BlackRock Marktausblick: Spannende EZB-Woche

BlackRock Marktausblick: Spannende EZB-Woche
Dr. Martin Lück, Leiter Kapitalmarktstrategie in Deutschland, der Schweiz, Österreich und Osteuropa bei BlackRock.

Von Martin Lück, Leiter Kapitalmarktstrategie in Deutschland, der Schweiz, Österreich und Osteuropa bei BlackRock

Seit rund einem Jahr ist die Frage vor anstehenden EZB-Sitzungen (Europäische Zentralbank) gewesen nicht so sehr ob, sondern bestenfalls um wie viel die Zinsen angehoben werden. Inzwischen hat die Notenbank den Einlagezins von seinem mehrjährigen Tief bei -0,5% auf 3,75% klettern lassen, und bis zuletzt liessen führende Mitglieder des Zentralbankrates (Governing Council) wenig Zweifel daran, dass die Inflation im Euroraum mit zuletzt 5,3% für eine Zinspause nach wie vor viel zu hoch und damit weitere Straffung angezeigt sei.
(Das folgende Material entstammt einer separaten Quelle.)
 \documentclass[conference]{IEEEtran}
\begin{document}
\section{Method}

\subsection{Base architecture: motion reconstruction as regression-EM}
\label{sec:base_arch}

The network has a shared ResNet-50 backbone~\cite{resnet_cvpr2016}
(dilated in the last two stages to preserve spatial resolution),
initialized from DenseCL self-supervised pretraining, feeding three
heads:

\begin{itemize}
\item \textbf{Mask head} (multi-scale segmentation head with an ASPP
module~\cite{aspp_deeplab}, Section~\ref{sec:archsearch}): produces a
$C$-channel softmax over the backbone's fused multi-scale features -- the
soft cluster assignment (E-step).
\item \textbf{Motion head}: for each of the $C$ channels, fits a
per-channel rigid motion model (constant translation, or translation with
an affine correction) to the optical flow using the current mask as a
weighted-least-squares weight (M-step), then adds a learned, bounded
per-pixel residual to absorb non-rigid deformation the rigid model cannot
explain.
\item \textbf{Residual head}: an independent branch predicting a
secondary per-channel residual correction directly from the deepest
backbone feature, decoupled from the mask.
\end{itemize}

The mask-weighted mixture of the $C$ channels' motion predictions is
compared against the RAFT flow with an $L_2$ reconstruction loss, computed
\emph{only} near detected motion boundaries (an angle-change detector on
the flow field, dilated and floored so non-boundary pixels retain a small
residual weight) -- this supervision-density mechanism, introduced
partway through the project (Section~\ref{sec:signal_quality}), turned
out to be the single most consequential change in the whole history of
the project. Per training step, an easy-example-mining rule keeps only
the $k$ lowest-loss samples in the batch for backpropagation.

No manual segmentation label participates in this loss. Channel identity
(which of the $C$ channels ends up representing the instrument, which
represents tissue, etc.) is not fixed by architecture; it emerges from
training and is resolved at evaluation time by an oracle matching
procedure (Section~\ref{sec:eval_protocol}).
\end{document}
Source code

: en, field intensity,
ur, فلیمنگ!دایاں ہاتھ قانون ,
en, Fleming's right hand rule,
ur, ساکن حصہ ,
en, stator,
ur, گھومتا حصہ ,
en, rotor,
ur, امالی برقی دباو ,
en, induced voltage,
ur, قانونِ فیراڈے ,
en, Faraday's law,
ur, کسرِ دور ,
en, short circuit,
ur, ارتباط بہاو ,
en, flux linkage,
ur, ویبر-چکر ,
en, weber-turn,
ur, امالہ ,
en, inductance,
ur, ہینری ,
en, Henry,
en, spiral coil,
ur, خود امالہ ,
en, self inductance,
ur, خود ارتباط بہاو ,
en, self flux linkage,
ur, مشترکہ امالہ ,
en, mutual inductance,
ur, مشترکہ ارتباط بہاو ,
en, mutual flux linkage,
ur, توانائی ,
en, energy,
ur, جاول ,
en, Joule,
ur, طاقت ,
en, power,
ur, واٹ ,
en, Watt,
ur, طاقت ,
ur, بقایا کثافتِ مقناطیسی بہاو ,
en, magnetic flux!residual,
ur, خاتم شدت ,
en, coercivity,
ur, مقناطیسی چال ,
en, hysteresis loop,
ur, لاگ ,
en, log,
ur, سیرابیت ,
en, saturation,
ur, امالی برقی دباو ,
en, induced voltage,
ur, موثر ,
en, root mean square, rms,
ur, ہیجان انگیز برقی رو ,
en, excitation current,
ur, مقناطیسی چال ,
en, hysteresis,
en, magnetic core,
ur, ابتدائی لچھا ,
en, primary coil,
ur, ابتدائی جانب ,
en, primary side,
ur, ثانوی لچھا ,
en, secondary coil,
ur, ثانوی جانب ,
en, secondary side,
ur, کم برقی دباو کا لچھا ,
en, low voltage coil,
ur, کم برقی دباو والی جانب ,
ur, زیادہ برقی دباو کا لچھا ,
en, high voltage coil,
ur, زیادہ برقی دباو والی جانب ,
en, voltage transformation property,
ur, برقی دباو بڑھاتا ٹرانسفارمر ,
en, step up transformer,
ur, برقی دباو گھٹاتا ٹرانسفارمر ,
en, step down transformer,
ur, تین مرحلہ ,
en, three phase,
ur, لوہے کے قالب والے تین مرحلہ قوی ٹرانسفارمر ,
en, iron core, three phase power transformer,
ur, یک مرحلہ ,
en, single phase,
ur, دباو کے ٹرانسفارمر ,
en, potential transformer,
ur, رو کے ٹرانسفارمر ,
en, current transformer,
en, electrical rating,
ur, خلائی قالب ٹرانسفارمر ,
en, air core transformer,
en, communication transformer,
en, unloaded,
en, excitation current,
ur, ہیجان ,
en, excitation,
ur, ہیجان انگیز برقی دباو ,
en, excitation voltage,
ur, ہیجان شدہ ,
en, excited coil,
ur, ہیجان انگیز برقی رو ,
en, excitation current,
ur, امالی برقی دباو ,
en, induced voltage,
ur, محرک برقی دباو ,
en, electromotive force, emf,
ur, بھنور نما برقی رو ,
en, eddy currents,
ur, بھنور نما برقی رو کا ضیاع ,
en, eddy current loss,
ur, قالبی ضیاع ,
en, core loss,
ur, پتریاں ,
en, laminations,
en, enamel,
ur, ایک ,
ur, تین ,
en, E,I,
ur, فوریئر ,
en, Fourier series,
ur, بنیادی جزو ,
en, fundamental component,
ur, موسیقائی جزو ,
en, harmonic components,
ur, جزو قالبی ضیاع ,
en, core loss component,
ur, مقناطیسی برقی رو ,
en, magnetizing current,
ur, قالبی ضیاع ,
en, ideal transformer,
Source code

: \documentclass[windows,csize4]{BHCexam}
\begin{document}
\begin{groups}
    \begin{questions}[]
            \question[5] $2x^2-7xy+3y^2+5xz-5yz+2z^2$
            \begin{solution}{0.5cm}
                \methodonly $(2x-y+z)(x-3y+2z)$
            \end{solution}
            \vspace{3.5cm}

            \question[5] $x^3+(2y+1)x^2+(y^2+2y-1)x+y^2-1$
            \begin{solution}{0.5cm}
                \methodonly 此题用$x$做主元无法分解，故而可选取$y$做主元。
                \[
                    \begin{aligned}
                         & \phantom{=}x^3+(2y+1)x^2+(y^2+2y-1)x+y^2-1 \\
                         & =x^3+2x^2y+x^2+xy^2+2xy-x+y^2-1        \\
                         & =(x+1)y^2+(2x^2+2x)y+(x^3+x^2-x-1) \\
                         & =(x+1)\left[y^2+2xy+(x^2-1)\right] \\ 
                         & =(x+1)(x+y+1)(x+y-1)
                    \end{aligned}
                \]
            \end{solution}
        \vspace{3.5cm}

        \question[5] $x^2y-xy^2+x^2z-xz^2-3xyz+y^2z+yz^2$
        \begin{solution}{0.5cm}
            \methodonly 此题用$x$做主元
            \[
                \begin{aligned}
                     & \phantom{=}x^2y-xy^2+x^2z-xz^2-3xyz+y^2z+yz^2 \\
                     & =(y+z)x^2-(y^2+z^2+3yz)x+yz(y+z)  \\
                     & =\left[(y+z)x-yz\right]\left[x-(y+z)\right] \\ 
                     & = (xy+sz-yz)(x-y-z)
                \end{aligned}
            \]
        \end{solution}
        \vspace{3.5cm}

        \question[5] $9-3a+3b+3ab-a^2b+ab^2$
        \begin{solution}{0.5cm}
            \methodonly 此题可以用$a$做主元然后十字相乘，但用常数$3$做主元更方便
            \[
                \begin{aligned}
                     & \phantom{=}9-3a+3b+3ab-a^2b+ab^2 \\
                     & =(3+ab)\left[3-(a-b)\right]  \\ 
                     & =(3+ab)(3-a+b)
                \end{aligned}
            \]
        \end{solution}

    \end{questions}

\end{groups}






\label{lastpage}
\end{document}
Besonders eine Äusserung von Francois Villeroy de Galhau, die in Richtung eines weiteren Zinsschritts interpretiert wurde, fand Beachtung. Denn der französische Zentralbankgouverneur hat als Vertreter der zweitgrössten Volkswirtschaft nicht nur besonderes Gewicht im Entscheidungsgremium, sondern Marktteilnehmer attestieren ihm auch eine hohe Trefferquote in seinen Einschätzungen zu anstehenden Zinsbeschlüssen. Bemerkenswert ist allemal, wie knapp die Marktwetten im Vorfeld der Entscheidung über die vermutlich letzte Zinsanhebung dieses Zyklus‘ stehen. Zu rund 40% preisen aktuell Futures-Kontrakte einen Schritt um 25 Basispunkte ein. Das ist zwar ein Anstieg gegenüber den rund 30% vor etwa einer Woche, aber immer noch knapp die Minderheitsmeinung.
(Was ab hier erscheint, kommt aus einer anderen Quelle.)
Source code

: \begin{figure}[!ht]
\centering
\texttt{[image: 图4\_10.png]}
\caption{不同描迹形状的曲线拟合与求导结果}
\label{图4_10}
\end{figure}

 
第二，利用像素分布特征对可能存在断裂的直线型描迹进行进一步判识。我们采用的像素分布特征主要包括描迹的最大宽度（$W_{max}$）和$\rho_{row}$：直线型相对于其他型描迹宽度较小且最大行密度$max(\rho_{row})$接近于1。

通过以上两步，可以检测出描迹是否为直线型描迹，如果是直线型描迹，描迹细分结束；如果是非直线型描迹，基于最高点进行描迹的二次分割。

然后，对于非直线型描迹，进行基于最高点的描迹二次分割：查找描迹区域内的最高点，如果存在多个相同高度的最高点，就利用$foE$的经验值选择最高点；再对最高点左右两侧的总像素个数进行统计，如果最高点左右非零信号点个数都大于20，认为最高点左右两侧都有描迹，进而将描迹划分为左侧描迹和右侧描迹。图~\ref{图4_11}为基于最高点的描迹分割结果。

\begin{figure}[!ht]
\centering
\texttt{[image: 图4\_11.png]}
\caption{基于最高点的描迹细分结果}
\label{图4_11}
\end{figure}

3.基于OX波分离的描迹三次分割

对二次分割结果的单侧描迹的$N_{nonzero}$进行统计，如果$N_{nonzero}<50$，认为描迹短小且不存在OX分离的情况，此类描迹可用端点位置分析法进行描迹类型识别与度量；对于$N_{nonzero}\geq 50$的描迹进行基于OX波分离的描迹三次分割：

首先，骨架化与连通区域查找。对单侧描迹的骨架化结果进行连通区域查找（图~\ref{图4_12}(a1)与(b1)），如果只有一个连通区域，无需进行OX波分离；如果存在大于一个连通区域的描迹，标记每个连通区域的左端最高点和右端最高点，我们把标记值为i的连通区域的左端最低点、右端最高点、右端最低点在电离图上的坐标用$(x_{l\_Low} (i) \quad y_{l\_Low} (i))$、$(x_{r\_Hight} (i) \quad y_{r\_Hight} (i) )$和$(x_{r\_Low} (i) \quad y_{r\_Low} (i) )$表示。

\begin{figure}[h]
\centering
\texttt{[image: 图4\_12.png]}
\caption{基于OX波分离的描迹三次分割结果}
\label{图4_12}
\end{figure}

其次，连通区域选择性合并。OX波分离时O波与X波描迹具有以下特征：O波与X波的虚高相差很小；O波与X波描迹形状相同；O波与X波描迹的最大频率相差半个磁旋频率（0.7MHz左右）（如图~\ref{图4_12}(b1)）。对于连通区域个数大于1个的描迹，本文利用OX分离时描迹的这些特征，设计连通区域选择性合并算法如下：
Dabei stehen die Argumente meines Erachtens leicht auf der Seite eines weiteren Zinsschrittes. Denn erstens kommen am Donnerstag auch die neuesten Staff Projections, die Schätzungen der EZB-Volkswirte, auf den Tisch. Und es spricht einiges dafür, dass auch für 2025 die Inflation im Euroraum noch auf über 2% geschätzt wird, wenn auch nur knapp. Eine Zentralbank aber, die das Ziel ausgibt, die Inflation „zeitnah“ wieder auf 2% reduzieren zu wollen und dann angesichts der Aussicht, auch zwei Jahre von heute dieses Ziel nicht erreicht zu haben, auf weitere Zinsanhebungen verzichtet, riskiert ihre Glaubwürdigkeit.
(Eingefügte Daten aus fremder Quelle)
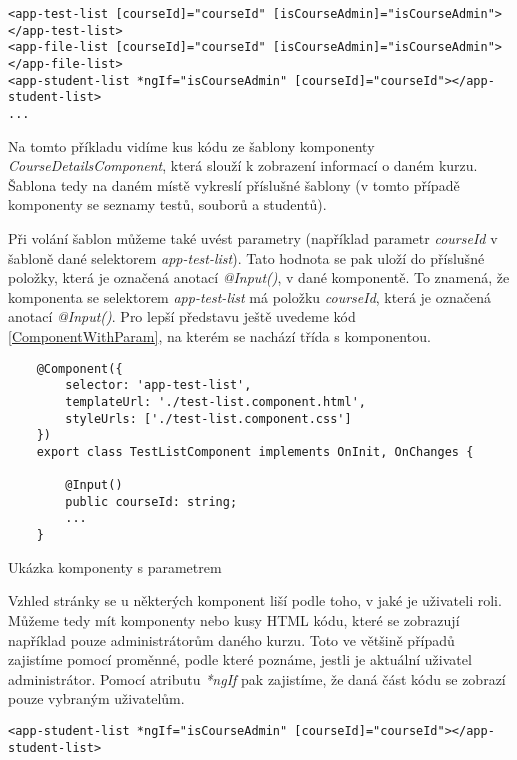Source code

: \begin{lstlisting}
<app-test-list [courseId]="courseId" [isCourseAdmin]="isCourseAdmin"></app-test-list>
<app-file-list [courseId]="courseId" [isCourseAdmin]="isCourseAdmin"></app-file-list>
<app-student-list *ngIf="isCourseAdmin" [courseId]="courseId"></app-student-list>
...
\end{lstlisting}

Na tomto příkladu vidíme kus kódu ze šablony komponenty \textit{CourseDetailsComponent}, která slouží k zobrazení informací o daném kurzu. Šablona tedy na daném místě vykreslí příslušné šablony (v tomto případě komponenty se seznamy testů, souborů a studentů).

Při volání šablon můžeme také uvést parametry (například parametr \textit{courseId} v šabloně dané selektorem \textit{app-test-list}). Tato hodnota se pak uloží do příslušné položky, která je označená anotací \textit{@Input()}, v dané komponentě. To znamená, že komponenta se selektorem \textit{app-test-list} má položku \textit{courseId}, která je označená anotací \textit{@Input()}. Pro lepší představu ještě uvedeme kód \ref{ComponentWithParam}, na kterém se nachází třída s komponentou.

\lstset{style=typescript}

\begin{program}
	\begin{lstlisting}
	@Component({
		selector: 'app-test-list',
		templateUrl: './test-list.component.html',
		styleUrls: ['./test-list.component.css']
	})
	export class TestListComponent implements OnInit, OnChanges {
	
		@Input()
		public courseId: string;
		...
	}
	\end{lstlisting}
	\caption{Ukázka komponenty s parametrem}
	\label{ComponentWithParam}
\end{program}

\vspace{\baselineskip}

Vzhled stránky se u některých komponent liší podle toho, v jaké je uživateli roli. Můžeme tedy mít komponenty nebo kusy HTML kódu, které se zobrazují například pouze administrátorům daného kurzu.
Toto ve většině případů zajistíme pomocí proměnné, podle které poznáme, jestli je aktuální uživatel administrátor.
Pomocí atributu \textit{*ngIf} pak zajistíme, že daná část kódu se zobrazí pouze vybraným uživatelům.

\begin{lstlisting}
<app-student-list *ngIf="isCourseAdmin" [courseId]="courseId"></app-student-list>
\end{lstlisting}

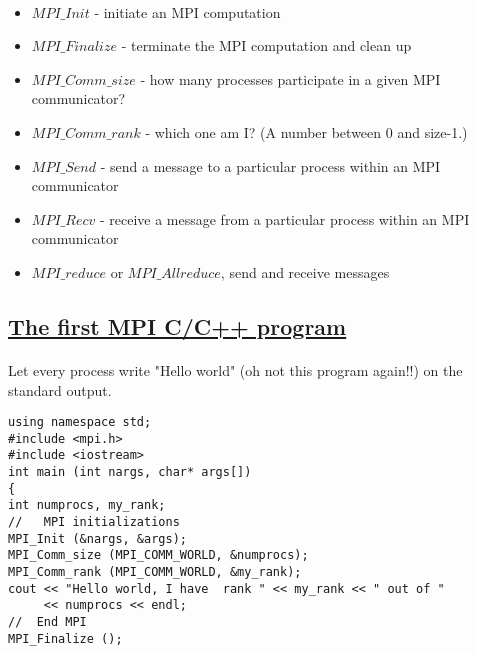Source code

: \documentclass[%
oneside,                 %
final,                   %
10pt]{article}
\begin{document}
\paragraph{}



\begin{itemize}
\item $MPI\_Init$ - initiate an MPI computation

\item $MPI\_Finalize$ - terminate the MPI computation and clean up

\item $MPI\_Comm\_size$ - how many processes participate in a given MPI communicator?

\item $MPI\_Comm\_rank$ - which one am I? (A number between 0 and size-1.)

\item $MPI\_Send$ - send a message to a particular process within an MPI communicator

\item $MPI\_Recv$ - receive a message from a particular process within an MPI communicator

\item $MPI\_reduce$  or $MPI\_Allreduce$, send and receive messages
\end{itemize}

\noindent




\subsection*{\href{{https://github.com/CompPhysics/ComputationalPhysics2/blob/gh-pages/doc/Programs/LecturePrograms/programs/MPI/chapter07/program2.cpp}}{The first MPI C/C++ program}}

\paragraph{}


Let every process write "Hello world" (oh not this program again!!) on the standard output. 
\begin{verbatim}
using namespace std;
#include <mpi.h>
#include <iostream>
int main (int nargs, char* args[])
{
int numprocs, my_rank;
//   MPI initializations
MPI_Init (&nargs, &args);
MPI_Comm_size (MPI_COMM_WORLD, &numprocs);
MPI_Comm_rank (MPI_COMM_WORLD, &my_rank);
cout << "Hello world, I have  rank " << my_rank << " out of " 
     << numprocs << endl;
//  End MPI
MPI_Finalize ();
\end{verbatim}
\end{document}
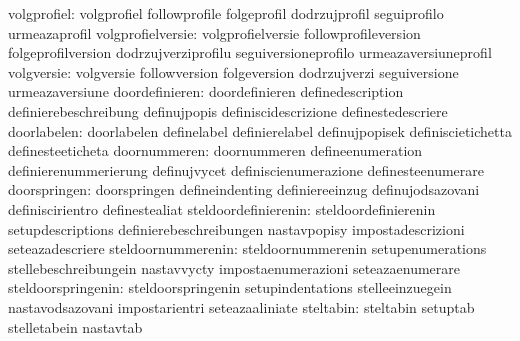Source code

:                      volgprofiel: volgprofiel                      followprofile
                                  folgeprofil                      dodrzujprofil
                                  seguiprofilo                     urmeazaprofil
               volgprofielversie: volgprofielversie                followprofileversion
                                  folgeprofilversion               dodrzujverziprofilu
                                  seguiversioneprofilo             urmeazaversiuneprofil
                      volgversie: volgversie                       followversion
                                  folgeversion                     dodrzujverzi
                                  seguiversione                    urmeazaversiune
                  doordefinieren: doordefinieren                   definedescription
                                  definierebeschreibung            definujpopis
                                  definiscidescrizione             definestedescriere
                     doorlabelen: doorlabelen                      definelabel
                                  definierelabel                   definujpopisek
                                  definiscietichetta               definesteeticheta
                    doornummeren: doornummeren                     defineenumeration
                                  definierenummerierung            definujvycet
                                  definiscienumerazione            definesteenumerare
                    doorspringen: doorspringen                     defineindenting
                                  definiereeinzug                  definujodsazovani
                                  definiscirientro                 definestealiat
            steldoordefinierenin: steldoordefinierenin             setupdescriptions
                                  definierebeschreibungen          nastavpopisy
                                  impostadescrizioni               seteazadescriere
              steldoornummerenin: steldoornummerenin               setupenumerations
                                  stellebeschreibungein            nastavvycty
                                  impostaenumerazioni              seteazaenumerare
              steldoorspringenin: steldoorspringenin               setupindentations
                                  stelleeinzuegein                 nastavodsazovani
                                  impostarientri                   seteazaaliniate
                       steltabin: steltabin                        setuptab
                                  stelletabein                     nastavtab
Das zweite Argument für eine Zinsanhebung diese Woche ist, dass es die letzte Gelegenheit sein könnte. Denn die restlichen in diesem Jahr zur Verfügung stehenden Zinstermine am 26. Oktober und 14. Dezember könnten schon in einer Zeit liegen, in der sich die Makrodaten soweit verschlechtert haben, dass ein weiterer Zinsschritt die Gefahr eines Politikfehlers erhöht. Sollte die EZB dann bald die Zinsen schon wieder lockern müssen, weil die Eurozonen-Volkswirtschaft in eine Rezession abgerutscht ist, würde dies ihre Glaubwürdigkeit erst recht beschädigen. Mit anderen Worten: Die EZB könnte jetzt im September die Gunst der Stunde für den wohl letzten Zinsschritt nutzen, solange es von den Wachstumsdaten noch einigermassen vertretbar erscheint. Schliesslich ist zuletzt der stark beachtete Einkaufsmanagerindex für die Dienstleistungssektoren auf 47,9 (von 48,3 im Juli) weiter abgebröckelt und steht damit im Schrumpfungsbereich.

Die Tatsache, dass die als Falke bekannte EZB-Direktorin Isabel Schnabel sich öffentlich besorgt über die schwache Wachstumsdynamik im Euroraum geäussert und damit dem Ruf nach fortgesetzter monetärer Straffung den Wind aus den Segeln genommen hatte, verdeutlicht, dass sich die verschiedenen Lager im EZB-Rat durchaus des Zielkonflikts zwischen Inflationsbekämpfung und Rücksicht auf Wachstum und Arbeitsplätze bewusst sind.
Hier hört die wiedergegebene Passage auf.